RECORDED DATA Start Marker

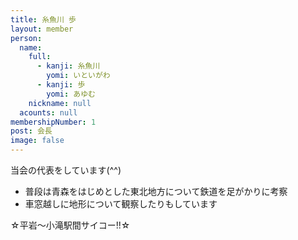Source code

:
 ```yaml
---
title: 糸魚川 歩
layout: member
person:
  name:
    full:
      - kanji: 糸魚川
        yomi: いといがわ
      - kanji: 歩
        yomi: あゆむ
    nickname: null
  acounts: null
membershipNumber: 1
post: 会長
image: false
---
```

当会の代表をしています(^^)

- 普段は青森をはじめとした東北地方について鉄道を足がかりに考察
- 車窓越しに地形について観察したりもしています

☆平岩〜小滝駅間サイコー!!☆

RECORDED DATA End Marker

### ABOUT THIS EXERCISE:
The result should be an exact repetition of all the records. Drop the pictures.

### EXERCISE RESULT:
Source code

:
 ```yaml
---
title: 糸魚川 歩
layout: member
person:
  name:
    full:
      - kanji: 糸魚川
        yomi: いといがわ
      - kanji: 歩
        yomi: あゆむ
    nickname: null
  acounts: null
membershipNumber: 1
post: 会長
image: false
---
```

当会の代表をしています(^^)

- 普段は青森をはじめとした東北地方について鉄道を足がかりに考察
- 車窓越しに地形について観察したりもしています

☆平岩〜小滝駅間サイコー!!☆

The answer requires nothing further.